Why hasn’t Argos told customers of credit-card fiasco?
Argos has failed to inform customers that their credit-card details have been compromised, more than three weeks after PC Pro first exposed the glaring hole in the company’s website security.
On the 4 March, we revealed how Argos had included customers’ names, addresses, credit-card numbers and security codes in unencrypted order confirmations.
It was subsequently revealed that a link to Argos’s security page also contained the credit-card details in a plain text link, potentially leaving the data strewn in web browser history, as well as employers’ and ISPs’ server logs.
Once this email left your server you have absolutely no way of guaranteeing its security – it would have passed through various points on the way to my email in box
The flawed emails were being sent from last April, right through to the beginning of this month when we alerted the store to the issue. At least two people who received the emails have subsequently had their credit-card details stolen, although there’s no evidence to tie the emails to the thefts.
Affected customers have told PC Pro that they’ve received no warning from the company that their credit-card details have been compromised.
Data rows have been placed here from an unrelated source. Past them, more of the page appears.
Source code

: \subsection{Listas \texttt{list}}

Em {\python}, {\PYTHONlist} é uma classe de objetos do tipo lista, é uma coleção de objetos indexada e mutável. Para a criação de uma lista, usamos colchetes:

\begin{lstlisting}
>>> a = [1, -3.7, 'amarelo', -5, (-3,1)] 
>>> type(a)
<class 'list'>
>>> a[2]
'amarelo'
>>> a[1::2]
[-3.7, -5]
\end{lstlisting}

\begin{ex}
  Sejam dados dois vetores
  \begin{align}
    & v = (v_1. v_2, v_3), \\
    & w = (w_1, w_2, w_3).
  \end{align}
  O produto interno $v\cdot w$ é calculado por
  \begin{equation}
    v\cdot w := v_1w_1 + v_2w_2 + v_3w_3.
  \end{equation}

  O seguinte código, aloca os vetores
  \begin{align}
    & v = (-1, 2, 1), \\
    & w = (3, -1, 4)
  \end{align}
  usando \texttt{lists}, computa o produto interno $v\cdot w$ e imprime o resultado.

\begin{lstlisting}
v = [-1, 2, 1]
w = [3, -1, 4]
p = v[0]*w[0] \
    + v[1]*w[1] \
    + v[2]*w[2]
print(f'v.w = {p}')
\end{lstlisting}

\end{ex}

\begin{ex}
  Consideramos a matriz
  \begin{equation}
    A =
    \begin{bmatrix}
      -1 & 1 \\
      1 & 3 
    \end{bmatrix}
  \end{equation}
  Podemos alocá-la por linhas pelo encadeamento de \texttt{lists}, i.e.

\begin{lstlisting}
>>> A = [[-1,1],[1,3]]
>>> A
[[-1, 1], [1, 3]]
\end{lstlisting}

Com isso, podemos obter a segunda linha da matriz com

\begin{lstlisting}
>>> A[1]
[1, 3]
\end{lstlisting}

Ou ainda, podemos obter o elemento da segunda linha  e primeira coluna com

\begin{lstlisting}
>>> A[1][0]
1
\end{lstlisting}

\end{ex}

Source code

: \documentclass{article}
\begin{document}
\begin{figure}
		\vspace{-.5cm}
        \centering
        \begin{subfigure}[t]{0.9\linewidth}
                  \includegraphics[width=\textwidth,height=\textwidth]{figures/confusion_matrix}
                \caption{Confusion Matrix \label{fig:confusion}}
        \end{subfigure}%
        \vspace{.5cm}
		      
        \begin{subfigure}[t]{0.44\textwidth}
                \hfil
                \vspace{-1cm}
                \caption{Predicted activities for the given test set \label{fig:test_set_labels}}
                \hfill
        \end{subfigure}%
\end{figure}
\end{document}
When we asked Argos today whether it had contacted customers who received the insecure emails, it refused to answer the question.
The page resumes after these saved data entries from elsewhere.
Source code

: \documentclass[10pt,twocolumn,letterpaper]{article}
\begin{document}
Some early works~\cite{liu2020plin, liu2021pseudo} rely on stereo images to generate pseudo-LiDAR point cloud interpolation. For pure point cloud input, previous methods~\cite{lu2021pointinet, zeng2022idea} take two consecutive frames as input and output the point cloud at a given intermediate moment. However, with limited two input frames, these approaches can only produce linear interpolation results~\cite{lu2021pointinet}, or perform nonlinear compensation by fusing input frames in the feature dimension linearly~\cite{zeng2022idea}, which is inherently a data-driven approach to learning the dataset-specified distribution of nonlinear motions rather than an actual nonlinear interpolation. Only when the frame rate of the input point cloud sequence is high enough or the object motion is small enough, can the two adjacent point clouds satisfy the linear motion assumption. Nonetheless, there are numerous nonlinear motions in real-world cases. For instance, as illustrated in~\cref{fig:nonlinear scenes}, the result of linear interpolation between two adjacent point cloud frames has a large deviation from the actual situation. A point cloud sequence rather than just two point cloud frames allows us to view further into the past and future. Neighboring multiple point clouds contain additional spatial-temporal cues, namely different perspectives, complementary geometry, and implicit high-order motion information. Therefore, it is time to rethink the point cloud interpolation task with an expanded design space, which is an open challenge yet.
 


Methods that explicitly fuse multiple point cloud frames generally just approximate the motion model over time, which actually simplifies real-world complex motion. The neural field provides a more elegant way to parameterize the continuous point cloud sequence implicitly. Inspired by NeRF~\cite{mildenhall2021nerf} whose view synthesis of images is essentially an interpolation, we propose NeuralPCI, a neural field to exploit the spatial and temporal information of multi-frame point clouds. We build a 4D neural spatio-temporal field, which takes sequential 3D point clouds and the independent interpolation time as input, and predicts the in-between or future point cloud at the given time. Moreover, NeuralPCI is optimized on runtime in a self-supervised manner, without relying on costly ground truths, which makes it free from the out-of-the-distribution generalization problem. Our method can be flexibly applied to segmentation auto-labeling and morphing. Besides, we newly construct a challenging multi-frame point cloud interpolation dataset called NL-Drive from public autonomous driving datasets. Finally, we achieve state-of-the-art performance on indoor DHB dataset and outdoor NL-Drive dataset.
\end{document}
“We would like to reiterate that Argos takes the security of its customers’ data extremely seriously and has taken appropriate action in relation to this matter,” Argos said in a statement. “Argos is in contact with the Information Commissioner’s Office and has made them aware of its approach to customer communications.”
The Information Commissioner’s Office refused to comment on the advice it has given Argos.
Although Argos seems unwilling to raise the alarm, the company is responding to individual complaints from customers.
When Dennis Publishing’s chief technology officer, Paul Lomax, complained to the store that his credit-card details had been stolen after placing an order, he was told: “We do not believe that your details have been compromised as a result of this issue.”
The response infuriated Lomax. “You have absolutely no basis for your belief that my details have not been compromised as a result of this issue,” he wrote in reply to the email.
“You have sent my full credit-card details, including CVV and address, in plain text over the internet. Once this email left your server you have absolutely no way of guaranteeing its security – it would have passed through various points on the way to my email in box. Plus, since I clicked the ‘online security’ link, you have also put my credit-card details into my ISPs URL logs, their proxies, my browser history, and God knows where else.”
That complaint was met with the same boilerplate reply as his first.